**WORK ORDER:**
Below are some records; quote exactly the lines from the one that contains "I am currently" through the one that contains "- [PV Logger](https://mhrons.github.io/pv_log/)", inclusive, and no others.

**EXERCISE DATA:**
--- --- ---

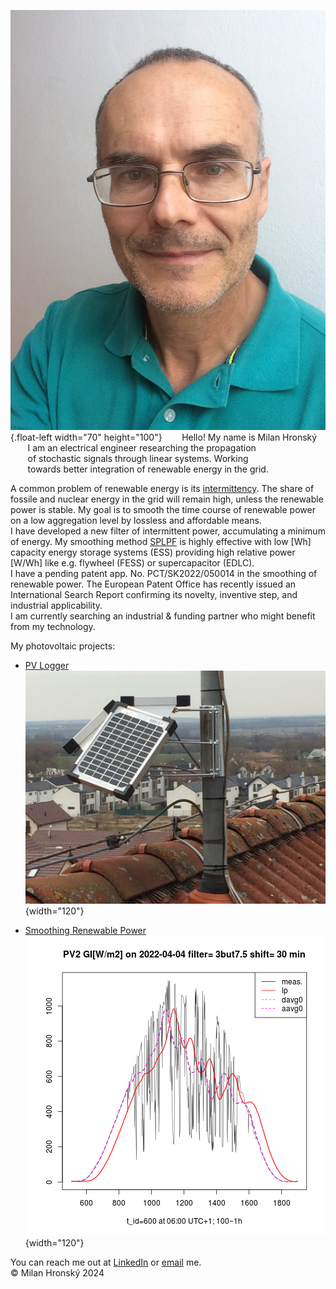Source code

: 
![Milan](img/Milan.jpg){.float-left width="70" height="100"}
&nbsp;&nbsp;&nbsp;&nbsp;&nbsp;&nbsp; Hello! My name is Milan Hronský  
&nbsp;&nbsp;&nbsp;&nbsp;&nbsp;&nbsp; I am an electrical engineer researching the propagation  
&nbsp;&nbsp;&nbsp;&nbsp;&nbsp;&nbsp; of stochastic signals through linear systems. Working  
&nbsp;&nbsp;&nbsp;&nbsp;&nbsp;&nbsp; towards better integration of renewable energy in the grid.  

A common problem of renewable energy is its [intermittency](https://mhrons.github.io/pv_intermit/).
The share of fossile and nuclear energy in the grid will remain high, unless the renewable power is stable. My goal is to smooth the time course of renewable power on a low aggregation level by lossless and affordable means.  
I have developed a new filter of intermittent power, accumulating a minimum of energy. My smoothing method [SPLPF](https://mhrons.github.io/splpf/) is highly effective with low [Wh] capacity energy storage systems (ESS) providing high relative power [W/Wh] like e.g. flywheel (FESS) or supercapacitor (EDLC).  
I have a pending patent app. No. PCT/SK2022/050014 in the smoothing of renewable power. The European Patent Office has recently issued an International Search Report confirming its novelty, inventive step, and industrial applicability.  
I am currently searching an industrial & funding partner who might benefit from my technology.

My photovoltaic projects:

- [PV Logger](https://mhrons.github.io/pv_log/) &nbsp;&nbsp;&nbsp;&nbsp;&nbsp;&nbsp;&nbsp;&nbsp;&nbsp;&nbsp;&nbsp;&nbsp;&nbsp;&nbsp;&nbsp;&nbsp;&nbsp;&nbsp;&nbsp;&nbsp;&nbsp;&nbsp;&nbsp;&nbsp;&nbsp;&nbsp;&nbsp;&nbsp;&nbsp; ![PV Panels](img/PV_Panels.JPG){width="120"}  
  
- [Smoothing Renewable Power](https://mhrons.github.io/pv_smooth/) ![GI Smoothing](img/GI_PV2.3but7.5.2022-04-04.png){width="120"}

You can reach me out at [LinkedIn](https://www.linkedin.com/in/milan-hronsky-76132224/) or [email](mailto:milan.hronsky@gmail.com) me.  
© Milan Hronský 2024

--- --- ---

**COMPLETED TASK:**
I am currently searching an industrial & funding partner who might benefit from my technology.

My photovoltaic projects:

- [PV Logger](https://mhrons.github.io/pv_log/) &nbsp;&nbsp;&nbsp;&nbsp;&nbsp;&nbsp;&nbsp;&nbsp;&nbsp;&nbsp;&nbsp;&nbsp;&nbsp;&nbsp;&nbsp;&nbsp;&nbsp;&nbsp;&nbsp;&nbsp;&nbsp;&nbsp;&nbsp;&nbsp;&nbsp;&nbsp;&nbsp;&nbsp;&nbsp; ![PV Panels](img/PV_Panels.JPG){width="120"}  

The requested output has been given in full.